Fig. 5. C3 expression is upregulated by the IL-4/IL-13-STAT6 signaling pathway.

A Levels of IL-6, IL-13, IL-12, and G-CSF were increased in serum of mice with advanced tumor stages. Serum derived from MMTV-PyMT at different time points were measured via 23 cytokines multiplexed bead immunoassay. n = 4 mice each. B C3 expression in LMSCs was induced by IL-13. LMSCs in culture were treated with IL-6, IL-13, IL-12, or G-CSF (10 ng/ml for 24 hr, respectively), and mRNA and supernatant from the treated LMSCs were examined for C3. Med represents cultured medium. n = 4 (left panel), n = 3 (right panel) individual experiments. C Levels of phosphorylated STAT6 and total STAT6 in LMSCs. Proteins from 5 × 10⁴ A-, PM-, or M-LMSCs grown in 12-well plates for 24 h were collected and detected through immunoblotting. The WB images were representative of two independent experiments. D STAT6 is required for IL-13-induced C3 expression. mRNA and supernatant from cultured WT or Stat6^−/− LMSCs treated with or without IL-13 (10 ng/ml for 24 h) were examined for C3. Med represents cultured medium. n = 4 individual experiments. E IL-4 and IL-13 potently induced C3. C3 mRNA from cultured LMSCs treated with IL-4, IL-13, or IL-4/IL-13 (10 ng/ml for 24 h) was analyzed by qRT-PCR. Med represent cultured medium. n = 3 individual experiments. F Increasing IL-4 expression with advancing tumor development. IL-4 in pulmonary extracts (PEs) derived from MMTV-PyMT mice at different tumor stages were measured by ELISA. n = 4 mice each. G Stat6-deficient LMSCs did not acquire IL-4/IL-13-conferred metastasis-promoting ability.
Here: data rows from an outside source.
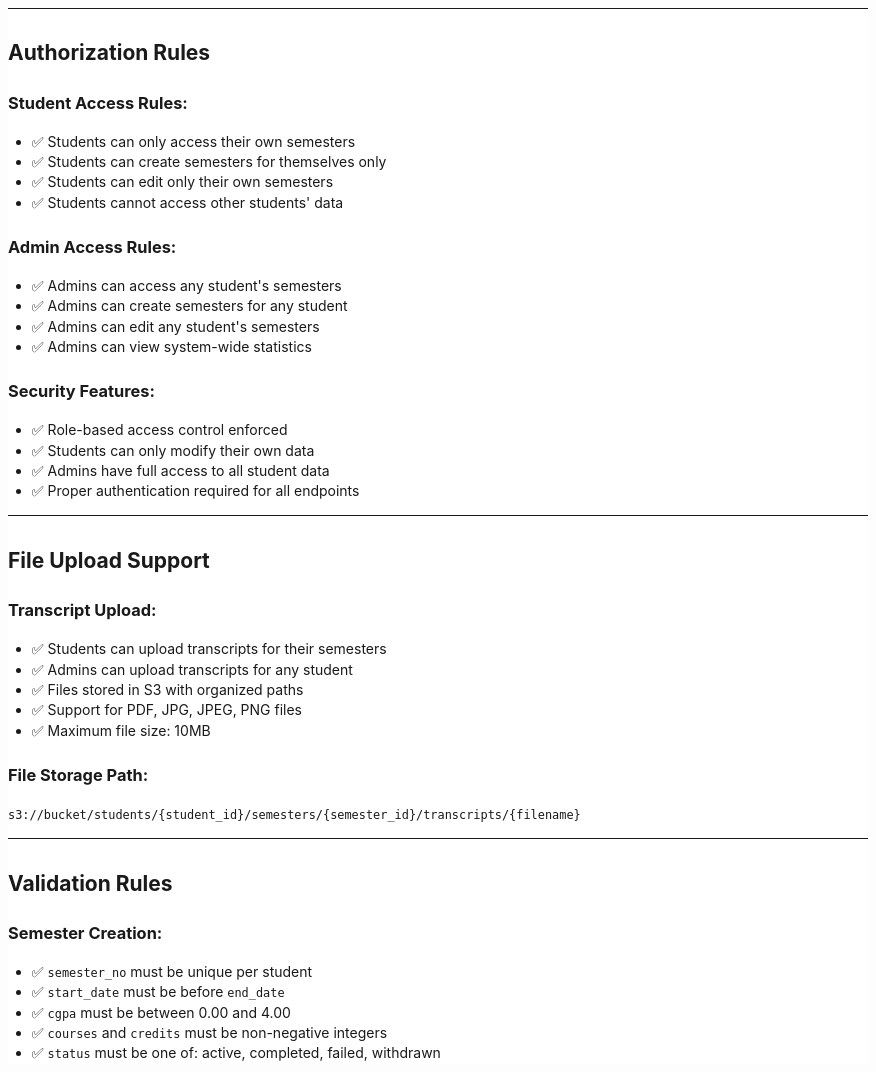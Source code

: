 
---

## **Authorization Rules**

### **Student Access Rules:**

-   ✅ Students can only access their own semesters
-   ✅ Students can create semesters for themselves only
-   ✅ Students can edit only their own semesters
-   ✅ Students cannot access other students' data

### **Admin Access Rules:**

-   ✅ Admins can access any student's semesters
-   ✅ Admins can create semesters for any student
-   ✅ Admins can edit any student's semesters
-   ✅ Admins can view system-wide statistics

### **Security Features:**

-   ✅ Role-based access control enforced
-   ✅ Students can only modify their own data
-   ✅ Admins have full access to all student data
-   ✅ Proper authentication required for all endpoints

---

## **File Upload Support**

### **Transcript Upload:**

-   ✅ Students can upload transcripts for their semesters
-   ✅ Admins can upload transcripts for any student
-   ✅ Files stored in S3 with organized paths
-   ✅ Support for PDF, JPG, JPEG, PNG files
-   ✅ Maximum file size: 10MB

### **File Storage Path:**

```
s3://bucket/students/{student_id}/semesters/{semester_id}/transcripts/{filename}
```

---

## **Validation Rules**

### **Semester Creation:**

-   ✅ `semester_no` must be unique per student
-   ✅ `start_date` must be before `end_date`
-   ✅ `cgpa` must be between 0.00 and 4.00
-   ✅ `courses` and `credits` must be non-negative integers
-   ✅ `status` must be one of: active, completed, failed, withdrawn

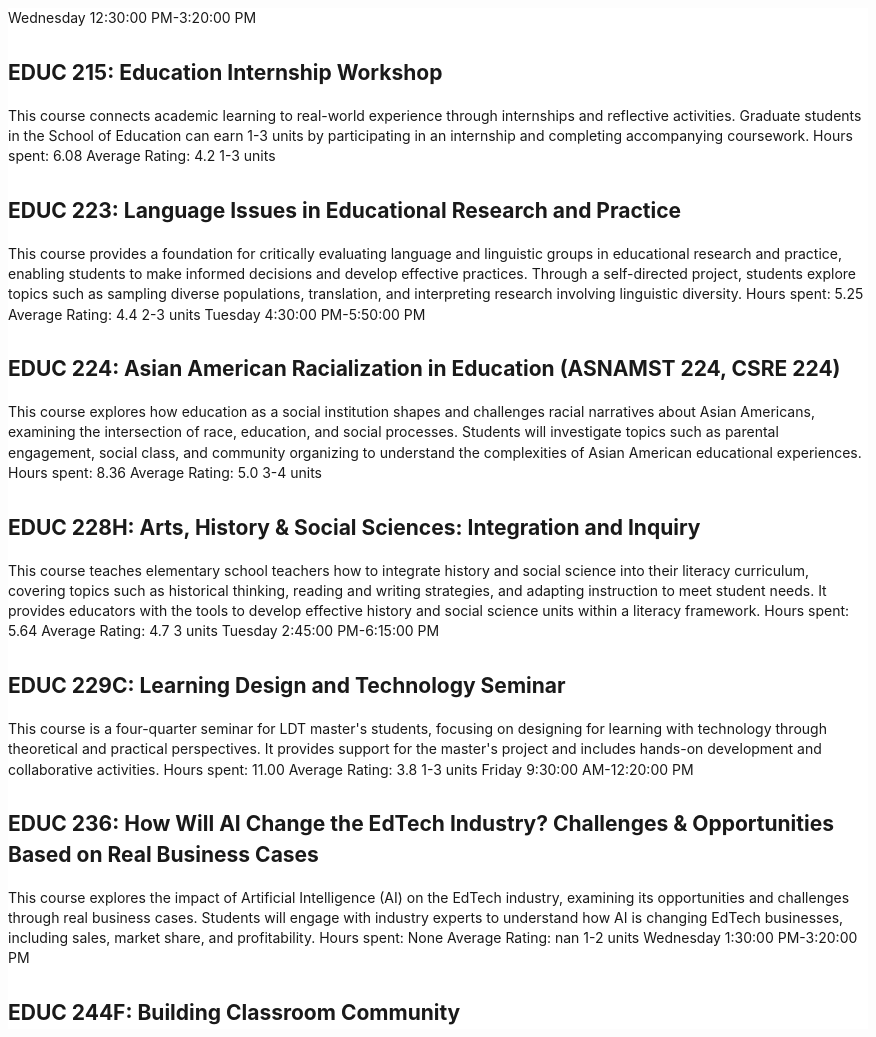 Wednesday 12:30:00 PM-3:20:00 PM
## EDUC 215: Education Internship Workshop
This course connects academic learning to real-world experience through internships and reflective activities. Graduate students in the School of Education can earn 1-3 units by participating in an internship and completing accompanying coursework.
Hours spent: 6.08
Average Rating: 4.2
1-3 units
## EDUC 223: Language Issues in Educational Research and Practice
This course provides a foundation for critically evaluating language and linguistic groups in educational research and practice, enabling students to make informed decisions and develop effective practices. Through a self-directed project, students explore topics such as sampling diverse populations, translation, and interpreting research involving linguistic diversity.
Hours spent: 5.25
Average Rating: 4.4
2-3 units
Tuesday 4:30:00 PM-5:50:00 PM
## EDUC 224: Asian American Racialization in Education (ASNAMST 224, CSRE 224)
This course explores how education as a social institution shapes and challenges racial narratives about Asian Americans, examining the intersection of race, education, and social processes. Students will investigate topics such as parental engagement, social class, and community organizing to understand the complexities of Asian American educational experiences.
Hours spent: 8.36
Average Rating: 5.0
3-4 units
## EDUC 228H: Arts, History & Social Sciences: Integration and Inquiry
This course teaches elementary school teachers how to integrate history and social science into their literacy curriculum, covering topics such as historical thinking, reading and writing strategies, and adapting instruction to meet student needs. It provides educators with the tools to develop effective history and social science units within a literacy framework.
Hours spent: 5.64
Average Rating: 4.7
3 units
Tuesday 2:45:00 PM-6:15:00 PM
## EDUC 229C: Learning Design and Technology Seminar
This course is a four-quarter seminar for LDT master's students, focusing on designing for learning with technology through theoretical and practical perspectives. It provides support for the master's project and includes hands-on development and collaborative activities.
Hours spent: 11.00
Average Rating: 3.8
1-3 units
Friday 9:30:00 AM-12:20:00 PM
## EDUC 236: How Will AI Change the EdTech Industry? Challenges & Opportunities Based on Real Business Cases
This course explores the impact of Artificial Intelligence (AI) on the EdTech industry, examining its opportunities and challenges through real business cases. Students will engage with industry experts to understand how AI is changing EdTech businesses, including sales, market share, and profitability.
Hours spent: None
Average Rating: nan
1-2 units
Wednesday 1:30:00 PM-3:20:00 PM
## EDUC 244F: Building Classroom Community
WT or Stat6^−/− LMSCs treated with or without IL-4/IL-13 (20 ng/ml) were co-administered with 4T1 cells into BALB/c mice and lung metastatic nodules were counted on day 14. Med was the cultured medium. n = 8 mice each. All the data are presented as mean values ± SD. ns, not significant; p < 0.05, significant, using a one-way ANOVA with Sidak’s post test. Source data are provided as a Source Data file.